Saved data entries:
___

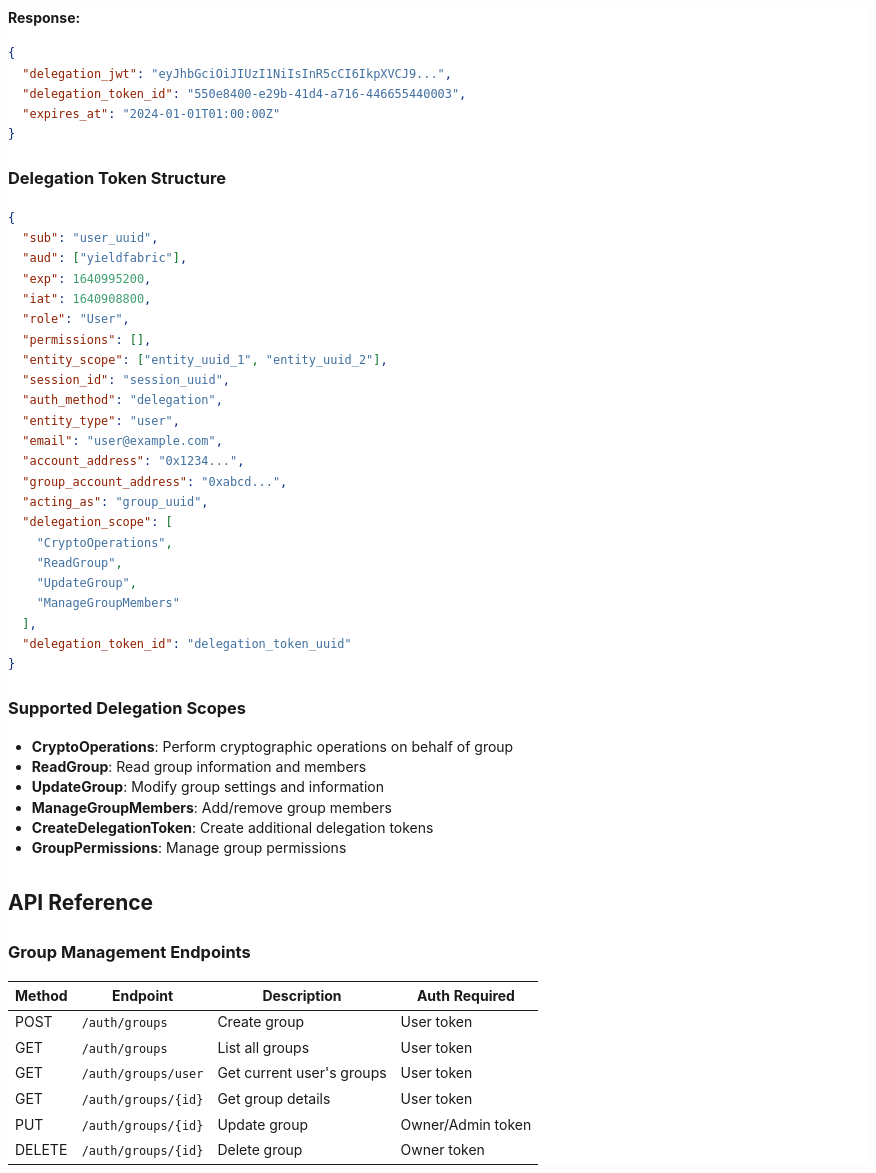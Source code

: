 **Response:**
```json
{
  "delegation_jwt": "eyJhbGciOiJIUzI1NiIsInR5cCI6IkpXVCJ9...",
  "delegation_token_id": "550e8400-e29b-41d4-a716-446655440003",
  "expires_at": "2024-01-01T01:00:00Z"
}
```

### Delegation Token Structure

```json
{
  "sub": "user_uuid",
  "aud": ["yieldfabric"],
  "exp": 1640995200,
  "iat": 1640908800,
  "role": "User",
  "permissions": [],
  "entity_scope": ["entity_uuid_1", "entity_uuid_2"],
  "session_id": "session_uuid",
  "auth_method": "delegation",
  "entity_type": "user",
  "email": "user@example.com",
  "account_address": "0x1234...",
  "group_account_address": "0xabcd...",
  "acting_as": "group_uuid",
  "delegation_scope": [
    "CryptoOperations",
    "ReadGroup",
    "UpdateGroup",
    "ManageGroupMembers"
  ],
  "delegation_token_id": "delegation_token_uuid"
}
```

### Supported Delegation Scopes

- **CryptoOperations**: Perform cryptographic operations on behalf of group
- **ReadGroup**: Read group information and members
- **UpdateGroup**: Modify group settings and information
- **ManageGroupMembers**: Add/remove group members
- **CreateDelegationToken**: Create additional delegation tokens
- **GroupPermissions**: Manage group permissions

## API Reference

### Group Management Endpoints

| Method | Endpoint | Description | Auth Required |
|--------|----------|-------------|---------------|
| POST | `/auth/groups` | Create group | User token |
| GET | `/auth/groups` | List all groups | User token |
| GET | `/auth/groups/user` | Get current user's groups | User token |
| GET | `/auth/groups/{id}` | Get group details | User token |
| PUT | `/auth/groups/{id}` | Update group | Owner/Admin token |
| DELETE | `/auth/groups/{id}` | Delete group | Owner token |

___

▸ Your objective
Wherever the word "ReadGroup" appears in the entries above, copy that line.

▸ Written solution
    "ReadGroup",
- **ReadGroup**: Read group information and members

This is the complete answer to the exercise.